___ SOURCE DATA ___
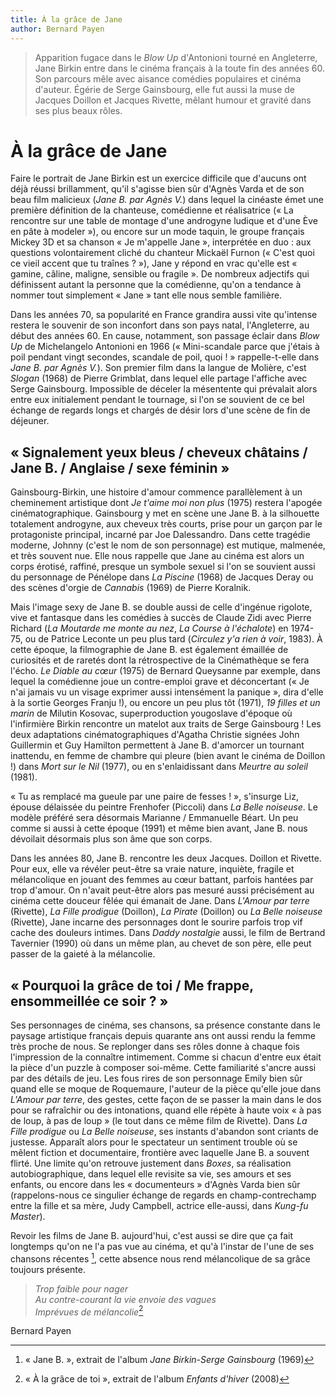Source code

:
 ```yaml
---
title: À la grâce de Jane
author: Bernard Payen
---
```


> Apparition fugace dans le _Blow Up_ d'Antonioni tourné en Angleterre, Jane Birkin entre dans le cinéma français à la toute fin des années 60. Son parcours mêle avec aisance comédies populaires et cinéma d'auteur. Égérie de Serge Gainsbourg, elle fut aussi la muse de Jacques Doillon et Jacques Rivette, mêlant humour et gravité dans ses plus beaux rôles.

# À la grâce de Jane

Faire le portrait de Jane Birkin est un exercice difficile que d'aucuns ont déjà réussi brillamment, qu'il s'agisse bien sûr d'Agnès Varda et de son beau film malicieux (_Jane B. par Agnès V._) dans lequel la cinéaste émet une première définition de la chanteuse, comédienne et réalisatrice (« La rencontre sur une table de montage d'une androgyne ludique et d'une Ève en pâte à modeler »), ou encore sur un mode taquin, le groupe français Mickey 3D et sa chanson « Je m'appelle Jane », interprétée en duo : aux questions volontairement cliché du chanteur Mickaël Furnon (« C'est quoi ce vieil accent que tu traînes ? »), Jane y répond en vrac qu'elle est « gamine, câline, maligne, sensible ou fragile ». De nombreux adjectifs qui définissent autant la personne que la comédienne, qu'on a tendance à nommer tout simplement « Jane » tant elle nous semble familière.

Dans les années 70, sa popularité en France grandira aussi vite qu'intense restera le souvenir de son inconfort dans son pays natal, l'Angleterre, au début des années 60. En cause, notamment, son passage éclair dans _Blow Up_ de Michelangelo Antonioni en 1966 (« Mini-scandale parce que j'étais à poil pendant vingt secondes, scandale de poil, quoi ! » rappelle-t-elle dans _Jane B. par Agnès V._). Son premier film dans la langue de Molière, c'est _Slogan_ (1968) de Pierre Grimblat, dans lequel elle partage l'affiche avec Serge Gainsbourg. Impossible de déceler la mésentente qui prévalait alors entre eux initialement pendant le tournage, si l'on se souvient de ce bel échange de regards longs et chargés de désir lors d'une scène de fin de déjeuner.

## « Signalement yeux bleus / cheveux châtains / Jane B. / Anglaise / sexe féminin »

Gainsbourg-Birkin, une histoire d'amour commence parallèlement à un cheminement artistique dont _Je t'aime moi non plus_ (1975) restera l'apogée cinématographique. Gainsbourg y met en scène une Jane B. à la silhouette totalement androgyne, aux cheveux très courts, prise pour un garçon par le protagoniste principal, incarné par Joe Dalessandro. Dans cette tragédie moderne, Johnny (c'est le nom de son personnage) est mutique, malmenée, et très souvent nue. Elle nous rappelle que Jane au cinéma est alors un corps érotisé, raffiné, presque un symbole sexuel si l'on se souvient aussi du personnage de Pénélope dans _La Piscine_ (1968) de Jacques Deray ou des scènes d'orgie de _Cannabis_ (1969) de Pierre Koralnik.

Mais l'image sexy de Jane B. se double aussi de celle d'ingénue rigolote, vive et fantasque dans les comédies à succès de Claude Zidi avec Pierre Richard (_La Moutarde me monte au nez_, _La Course à l'échalote_) en 1974-75, ou de Patrice Leconte un peu plus tard (_Circulez y'a rien à voir_, 1983). À cette époque, la filmographie de Jane B. est également émaillée de curiosités et de raretés dont la rétrospective de la Cinémathèque se fera l'écho. _Le Diable au cœur_ (1975) de Bernard Queysanne par exemple, dans lequel la comédienne joue un contre-emploi grave et déconcertant (« Je n'ai jamais vu un visage exprimer aussi intensément la panique », dira d'elle à la sortie Georges Franju !), ou encore un peu plus tôt (1971), _19 filles et un marin_ de Milutin Kosovac, superproduction yougoslave d'époque où l'infirmière Birkin rencontre un matelot aux traits de Serge Gainsbourg ! Les deux adaptations cinématographiques d'Agatha Christie signées John Guillermin et Guy Hamilton permettent à Jane B. d'amorcer un tournant inattendu, en femme de chambre qui pleure (bien avant le cinéma de Doillon !) dans _Mort sur le Nil_ (1977), ou en s'enlaidissant dans _Meurtre au soleil_ (1981).

« Tu as remplacé ma gueule par une paire de fesses ! », s'insurge Liz, épouse délaissée du peintre Frenhofer (Piccoli) dans _La Belle noiseuse_. Le modèle préféré sera désormais Marianne / Emmanuelle Béart. Un peu comme si aussi à cette époque (1991) et même bien avant, Jane B. nous dévoilait désormais plus son âme que son corps.

Dans les années 80, Jane B. rencontre les deux Jacques. Doillon et Rivette. Pour eux, elle va révéler peut-être sa vraie nature, inquiète, fragile et mélancolique en jouant des femmes au cœur battant, parfois hantées par trop d'amour. On n'avait peut-être alors pas mesuré aussi précisément au cinéma cette douceur fêlée qui émanait de Jane. Dans _L'Amour par terre_ (Rivette), _La Fille prodigue_ (Doillon), _La Pirate_ (Doillon) ou _La Belle noiseuse_ (Rivette), Jane incarne des personnages dont le sourire parfois trop vif cache des douleurs intimes. Dans _Daddy nostalgie_ aussi, le film de Bertrand Tavernier (1990) où dans un même plan, au chevet de son père, elle peut passer de la gaieté à la mélancolie.

## « Pourquoi la grâce de toi / Me frappe, ensommeillée ce soir ? »

Ses personnages de cinéma, ses chansons, sa présence constante dans le paysage artistique français depuis quarante ans ont aussi rendu la femme très proche de nous. Se replonger dans ses rôles donne à chaque fois l'impression de la connaître intimement. Comme si chacun d'entre eux était la pièce d'un puzzle à composer soi-même. Cette familiarité s'ancre aussi par des détails de jeu. Les fous rires de son personnage Emily bien sûr quand elle se moque de Roquemaure, l'auteur de la pièce qu'elle joue dans _L'Amour par terre_, des gestes, cette façon de se passer la main dans le dos pour se rafraîchir ou des intonations, quand elle répète à haute voix « à pas de loup, à pas de loup » (le tout dans ce même film de Rivette). Dans _La Fille prodigue_ ou _La Belle noiseuse_, ses instants d'abandon sont criants de justesse. Apparaît alors pour le spectateur un sentiment trouble où se mêlent fiction et documentaire, frontière avec laquelle Jane B. a souvent flirté. Une limite qu'on retrouve justement dans _Boxes_, sa réalisation autobiographique, dans lequel elle revisite sa vie, ses amours et ses enfants, ou encore dans les « documenteurs » d'Agnès Varda bien sûr (rappelons-nous ce singulier échange de regards en champ-contrechamp entre la fille et sa mère, Judy Campbell, actrice elle-aussi, dans _Kung-fu Master_).

Revoir les films de Jane B. aujourd'hui, c'est aussi se dire que ça fait longtemps qu'on ne l'a pas vue au cinéma, et qu'à l'instar de l'une de ses chansons récentes [^1], cette absence nous rend mélancolique de sa grâce toujours présente.

> _Trop faible pour nager_  
> _Au contre-courant la vie envoie des vagues_  
> _Imprévues de mélancolie_[^2]

Bernard Payen

[^1]: « Jane B. », extrait de l'album _Jane Birkin-Serge Gainsbourg_ (1969)
[^2]: « À la grâce de toi », extrait de l'album _Enfants d'hiver_ (2008)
___
■ WORK TO BE COMPLETED ■
Give back the full listing above word for word, and let no picture through.

■ EXERCISE RESULT ■
Source code

:
 ```yaml
---
title: À la grâce de Jane
author: Bernard Payen
---
```


> Apparition fugace dans le _Blow Up_ d'Antonioni tourné en Angleterre, Jane Birkin entre dans le cinéma français à la toute fin des années 60. Son parcours mêle avec aisance comédies populaires et cinéma d'auteur. Égérie de Serge Gainsbourg, elle fut aussi la muse de Jacques Doillon et Jacques Rivette, mêlant humour et gravité dans ses plus beaux rôles.

# À la grâce de Jane

Faire le portrait de Jane Birkin est un exercice difficile que d'aucuns ont déjà réussi brillamment, qu'il s'agisse bien sûr d'Agnès Varda et de son beau film malicieux (_Jane B. par Agnès V._) dans lequel la cinéaste émet une première définition de la chanteuse, comédienne et réalisatrice (« La rencontre sur une table de montage d'une androgyne ludique et d'une Ève en pâte à modeler »), ou encore sur un mode taquin, le groupe français Mickey 3D et sa chanson « Je m'appelle Jane », interprétée en duo : aux questions volontairement cliché du chanteur Mickaël Furnon (« C'est quoi ce vieil accent que tu traînes ? »), Jane y répond en vrac qu'elle est « gamine, câline, maligne, sensible ou fragile ». De nombreux adjectifs qui définissent autant la personne que la comédienne, qu'on a tendance à nommer tout simplement « Jane » tant elle nous semble familière.

Dans les années 70, sa popularité en France grandira aussi vite qu'intense restera le souvenir de son inconfort dans son pays natal, l'Angleterre, au début des années 60. En cause, notamment, son passage éclair dans _Blow Up_ de Michelangelo Antonioni en 1966 (« Mini-scandale parce que j'étais à poil pendant vingt secondes, scandale de poil, quoi ! » rappelle-t-elle dans _Jane B. par Agnès V._). Son premier film dans la langue de Molière, c'est _Slogan_ (1968) de Pierre Grimblat, dans lequel elle partage l'affiche avec Serge Gainsbourg. Impossible de déceler la mésentente qui prévalait alors entre eux initialement pendant le tournage, si l'on se souvient de ce bel échange de regards longs et chargés de désir lors d'une scène de fin de déjeuner.

## « Signalement yeux bleus / cheveux châtains / Jane B. / Anglaise / sexe féminin »

Gainsbourg-Birkin, une histoire d'amour commence parallèlement à un cheminement artistique dont _Je t'aime moi non plus_ (1975) restera l'apogée cinématographique. Gainsbourg y met en scène une Jane B. à la silhouette totalement androgyne, aux cheveux très courts, prise pour un garçon par le protagoniste principal, incarné par Joe Dalessandro. Dans cette tragédie moderne, Johnny (c'est le nom de son personnage) est mutique, malmenée, et très souvent nue. Elle nous rappelle que Jane au cinéma est alors un corps érotisé, raffiné, presque un symbole sexuel si l'on se souvient aussi du personnage de Pénélope dans _La Piscine_ (1968) de Jacques Deray ou des scènes d'orgie de _Cannabis_ (1969) de Pierre Koralnik.

Mais l'image sexy de Jane B. se double aussi de celle d'ingénue rigolote, vive et fantasque dans les comédies à succès de Claude Zidi avec Pierre Richard (_La Moutarde me monte au nez_, _La Course à l'échalote_) en 1974-75, ou de Patrice Leconte un peu plus tard (_Circulez y'a rien à voir_, 1983). À cette époque, la filmographie de Jane B. est également émaillée de curiosités et de raretés dont la rétrospective de la Cinémathèque se fera l'écho. _Le Diable au cœur_ (1975) de Bernard Queysanne par exemple, dans lequel la comédienne joue un contre-emploi grave et déconcertant (« Je n'ai jamais vu un visage exprimer aussi intensément la panique », dira d'elle à la sortie Georges Franju !), ou encore un peu plus tôt (1971), _19 filles et un marin_ de Milutin Kosovac, superproduction yougoslave d'époque où l'infirmière Birkin rencontre un matelot aux traits de Serge Gainsbourg ! Les deux adaptations cinématographiques d'Agatha Christie signées John Guillermin et Guy Hamilton permettent à Jane B. d'amorcer un tournant inattendu, en femme de chambre qui pleure (bien avant le cinéma de Doillon !) dans _Mort sur le Nil_ (1977), ou en s'enlaidissant dans _Meurtre au soleil_ (1981).

« Tu as remplacé ma gueule par une paire de fesses ! », s'insurge Liz, épouse délaissée du peintre Frenhofer (Piccoli) dans _La Belle noiseuse_. Le modèle préféré sera désormais Marianne / Emmanuelle Béart. Un peu comme si aussi à cette époque (1991) et même bien avant, Jane B. nous dévoilait désormais plus son âme que son corps.

Dans les années 80, Jane B. rencontre les deux Jacques. Doillon et Rivette. Pour eux, elle va révéler peut-être sa vraie nature, inquiète, fragile et mélancolique en jouant des femmes au cœur battant, parfois hantées par trop d'amour. On n'avait peut-être alors pas mesuré aussi précisément au cinéma cette douceur fêlée qui émanait de Jane. Dans _L'Amour par terre_ (Rivette), _La Fille prodigue_ (Doillon), _La Pirate_ (Doillon) ou _La Belle noiseuse_ (Rivette), Jane incarne des personnages dont le sourire parfois trop vif cache des douleurs intimes. Dans _Daddy nostalgie_ aussi, le film de Bertrand Tavernier (1990) où dans un même plan, au chevet de son père, elle peut passer de la gaieté à la mélancolie.

## « Pourquoi la grâce de toi / Me frappe, ensommeillée ce soir ? »

Ses personnages de cinéma, ses chansons, sa présence constante dans le paysage artistique français depuis quarante ans ont aussi rendu la femme très proche de nous. Se replonger dans ses rôles donne à chaque fois l'impression de la connaître intimement. Comme si chacun d'entre eux était la pièce d'un puzzle à composer soi-même. Cette familiarité s'ancre aussi par des détails de jeu. Les fous rires de son personnage Emily bien sûr quand elle se moque de Roquemaure, l'auteur de la pièce qu'elle joue dans _L'Amour par terre_, des gestes, cette façon de se passer la main dans le dos pour se rafraîchir ou des intonations, quand elle répète à haute voix « à pas de loup, à pas de loup » (le tout dans ce même film de Rivette). Dans _La Fille prodigue_ ou _La Belle noiseuse_, ses instants d'abandon sont criants de justesse. Apparaît alors pour le spectateur un sentiment trouble où se mêlent fiction et documentaire, frontière avec laquelle Jane B. a souvent flirté. Une limite qu'on retrouve justement dans _Boxes_, sa réalisation autobiographique, dans lequel elle revisite sa vie, ses amours et ses enfants, ou encore dans les « documenteurs » d'Agnès Varda bien sûr (rappelons-nous ce singulier échange de regards en champ-contrechamp entre la fille et sa mère, Judy Campbell, actrice elle-aussi, dans _Kung-fu Master_).

Revoir les films de Jane B. aujourd'hui, c'est aussi se dire que ça fait longtemps qu'on ne l'a pas vue au cinéma, et qu'à l'instar de l'une de ses chansons récentes [^1], cette absence nous rend mélancolique de sa grâce toujours présente.

> _Trop faible pour nager_  
> _Au contre-courant la vie envoie des vagues_  
> _Imprévues de mélancolie_[^2]

Bernard Payen

[^1]: « Jane B. », extrait de l'album _Jane Birkin-Serge Gainsbourg_ (1969)
[^2]: « À la grâce de toi », extrait de l'album _Enfants d'hiver_ (2008)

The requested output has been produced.